Directions for this task = Please return the lines of the data below, word for word, from the first line through the line containing "Using different conda".

··········

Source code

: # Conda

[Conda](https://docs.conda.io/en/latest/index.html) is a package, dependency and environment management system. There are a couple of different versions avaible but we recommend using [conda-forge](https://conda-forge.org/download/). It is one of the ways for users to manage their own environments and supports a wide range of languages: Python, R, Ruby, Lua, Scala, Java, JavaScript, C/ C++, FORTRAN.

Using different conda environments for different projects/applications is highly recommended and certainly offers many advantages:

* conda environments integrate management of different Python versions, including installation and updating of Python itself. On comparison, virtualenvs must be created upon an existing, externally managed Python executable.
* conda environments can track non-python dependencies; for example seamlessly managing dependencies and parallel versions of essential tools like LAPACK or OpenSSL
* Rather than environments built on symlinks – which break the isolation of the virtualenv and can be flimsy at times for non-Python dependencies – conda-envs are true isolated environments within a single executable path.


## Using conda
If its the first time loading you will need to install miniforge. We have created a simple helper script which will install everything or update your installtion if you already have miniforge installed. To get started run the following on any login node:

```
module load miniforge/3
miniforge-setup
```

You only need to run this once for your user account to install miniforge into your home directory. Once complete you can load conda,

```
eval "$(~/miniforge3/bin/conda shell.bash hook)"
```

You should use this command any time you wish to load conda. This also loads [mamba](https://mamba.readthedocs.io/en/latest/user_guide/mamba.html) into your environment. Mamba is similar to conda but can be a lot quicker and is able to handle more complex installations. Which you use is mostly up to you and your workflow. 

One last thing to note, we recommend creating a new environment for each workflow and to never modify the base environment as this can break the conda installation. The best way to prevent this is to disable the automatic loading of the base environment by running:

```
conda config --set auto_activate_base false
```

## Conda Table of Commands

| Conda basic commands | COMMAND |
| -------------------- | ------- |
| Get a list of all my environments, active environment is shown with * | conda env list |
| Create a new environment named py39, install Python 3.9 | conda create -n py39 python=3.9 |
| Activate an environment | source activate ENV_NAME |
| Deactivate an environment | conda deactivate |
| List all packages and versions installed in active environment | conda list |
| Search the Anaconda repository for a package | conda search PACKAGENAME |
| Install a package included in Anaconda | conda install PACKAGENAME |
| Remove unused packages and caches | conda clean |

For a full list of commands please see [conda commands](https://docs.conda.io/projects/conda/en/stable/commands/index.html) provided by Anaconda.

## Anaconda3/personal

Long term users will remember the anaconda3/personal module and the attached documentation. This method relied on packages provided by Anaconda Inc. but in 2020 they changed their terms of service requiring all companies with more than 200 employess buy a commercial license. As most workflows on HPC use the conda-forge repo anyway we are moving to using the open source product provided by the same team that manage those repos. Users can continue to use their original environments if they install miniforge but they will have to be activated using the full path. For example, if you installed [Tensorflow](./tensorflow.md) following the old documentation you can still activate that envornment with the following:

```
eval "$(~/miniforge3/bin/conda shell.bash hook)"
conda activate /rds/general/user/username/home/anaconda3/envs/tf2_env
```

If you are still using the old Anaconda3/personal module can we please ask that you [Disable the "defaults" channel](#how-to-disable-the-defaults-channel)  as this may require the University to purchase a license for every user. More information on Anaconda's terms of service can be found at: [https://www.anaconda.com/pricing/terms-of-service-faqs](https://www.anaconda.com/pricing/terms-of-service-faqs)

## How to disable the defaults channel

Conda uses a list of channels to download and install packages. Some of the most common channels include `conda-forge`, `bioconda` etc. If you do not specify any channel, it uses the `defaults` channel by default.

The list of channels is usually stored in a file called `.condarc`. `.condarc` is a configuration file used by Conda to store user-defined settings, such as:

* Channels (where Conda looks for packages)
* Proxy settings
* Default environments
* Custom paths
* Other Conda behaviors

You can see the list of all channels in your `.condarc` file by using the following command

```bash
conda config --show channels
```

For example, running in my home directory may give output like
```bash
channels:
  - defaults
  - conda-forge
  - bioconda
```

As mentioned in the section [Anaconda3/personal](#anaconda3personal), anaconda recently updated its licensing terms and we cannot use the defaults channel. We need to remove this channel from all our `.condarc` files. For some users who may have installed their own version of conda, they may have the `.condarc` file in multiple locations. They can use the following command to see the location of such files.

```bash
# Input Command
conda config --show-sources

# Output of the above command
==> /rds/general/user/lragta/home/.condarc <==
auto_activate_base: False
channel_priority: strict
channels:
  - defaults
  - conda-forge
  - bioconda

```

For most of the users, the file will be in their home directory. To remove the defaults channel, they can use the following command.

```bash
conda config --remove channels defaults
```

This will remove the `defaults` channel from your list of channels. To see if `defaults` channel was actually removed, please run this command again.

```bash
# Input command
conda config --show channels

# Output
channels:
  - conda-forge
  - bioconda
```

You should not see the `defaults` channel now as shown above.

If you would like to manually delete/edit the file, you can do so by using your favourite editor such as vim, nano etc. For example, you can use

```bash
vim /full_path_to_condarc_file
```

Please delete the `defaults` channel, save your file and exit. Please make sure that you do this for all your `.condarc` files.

··········

Solution to this task =
Source code

: # Conda

[Conda](https://docs.conda.io/en/latest/index.html) is a package, dependency and environment management system. There are a couple of different versions avaible but we recommend using [conda-forge](https://conda-forge.org/download/). It is one of the ways for users to manage their own environments and supports a wide range of languages: Python, R, Ruby, Lua, Scala, Java, JavaScript, C/ C++, FORTRAN.

Using different conda environments for different projects/applications is highly recommended and certainly offers many advantages:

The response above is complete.